Try as I might, I cannot find any reference to what's canonical way of building such counterfactual scenarios. Closest I could get was in http://lesswrong.com/lw/179/counterfactual_mugging_and_logical_uncertainty/ , where Vladimir Nesov seems to simply reduce logical uncertainty to ordinary uncertainty, but this does not seem to have anything to do with building formal theories and proving actions or any such thing.

To me, it seems largely arbitrary how agent should do when faced with such a dilemma, all dependent on actually specifying what it means to test a logical counterfactual. If you don't specify what it means, whatever could happen as a result.

[-]IlyaShpitser12y00

I am not sure there is a clean story yet on logical counterfactuals. Speaking for myself only, I am not yet convinced logical counterfactuals are "the right approach."

[-]cousin_it12y00

Hi Ilya,

I am not yet convinced logical counterfactuals are "the right approach."

Me neither. Have you seen my post about common mistakes? To me it seems more productive and more fun to explore the implications of an idea without worrying if it's the right approach.

[-]IlyaShpitser12y00

I like "breadth first search" or more precisely "iterative deepening" better than "depth first search."

(DFS is not guaranteed to find the optimal solution, after all!)

[-]Ishaan12y10

But if a stupid agent is asked to write a smart agent, it will want to write an agent that will agree to pay.

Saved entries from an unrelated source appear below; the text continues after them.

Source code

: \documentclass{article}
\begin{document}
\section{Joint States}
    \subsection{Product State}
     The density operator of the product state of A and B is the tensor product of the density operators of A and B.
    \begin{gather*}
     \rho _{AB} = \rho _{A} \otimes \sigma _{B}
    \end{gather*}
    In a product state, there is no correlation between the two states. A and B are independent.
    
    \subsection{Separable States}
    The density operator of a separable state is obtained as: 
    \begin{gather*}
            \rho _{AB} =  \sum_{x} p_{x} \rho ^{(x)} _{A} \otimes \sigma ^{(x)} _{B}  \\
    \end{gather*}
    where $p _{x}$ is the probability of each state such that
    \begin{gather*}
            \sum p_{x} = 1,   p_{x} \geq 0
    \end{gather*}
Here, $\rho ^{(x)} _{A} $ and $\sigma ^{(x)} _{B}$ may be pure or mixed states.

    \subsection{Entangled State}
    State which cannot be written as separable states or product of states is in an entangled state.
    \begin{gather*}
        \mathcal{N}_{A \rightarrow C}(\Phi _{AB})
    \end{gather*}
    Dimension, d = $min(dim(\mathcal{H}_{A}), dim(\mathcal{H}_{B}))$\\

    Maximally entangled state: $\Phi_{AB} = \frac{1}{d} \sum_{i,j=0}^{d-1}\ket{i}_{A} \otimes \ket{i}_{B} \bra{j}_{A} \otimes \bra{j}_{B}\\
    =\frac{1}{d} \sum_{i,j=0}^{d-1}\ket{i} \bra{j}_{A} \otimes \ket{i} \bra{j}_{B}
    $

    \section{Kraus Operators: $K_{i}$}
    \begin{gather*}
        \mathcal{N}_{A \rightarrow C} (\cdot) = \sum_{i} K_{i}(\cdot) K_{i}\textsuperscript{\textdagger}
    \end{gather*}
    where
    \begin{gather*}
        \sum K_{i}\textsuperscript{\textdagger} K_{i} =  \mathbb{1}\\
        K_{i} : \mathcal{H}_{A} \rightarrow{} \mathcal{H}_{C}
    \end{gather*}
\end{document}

Wait, I'm afraid I'm already lost and this question seems so simple as to suggest I'm missing some important premise of the hypothetical scenario: Why would the stupid agent want this? Why wouldn't it want to write a smart agent that calculates the millionth digit and makes the winning choice?

Restatement of what I understand about the problem:

You offer me lots of money if the millionth digit of pi is even and a small loss of it is odd. I should take the bet since I can't calculate the answer and it might as well be random .

You offer me lots of money if the millionth digit of pi is even and a small loss of it is odd, and the chance to build a calculator to calculate the answer. I should still take the bet, even if my calculator tells me that it's odd.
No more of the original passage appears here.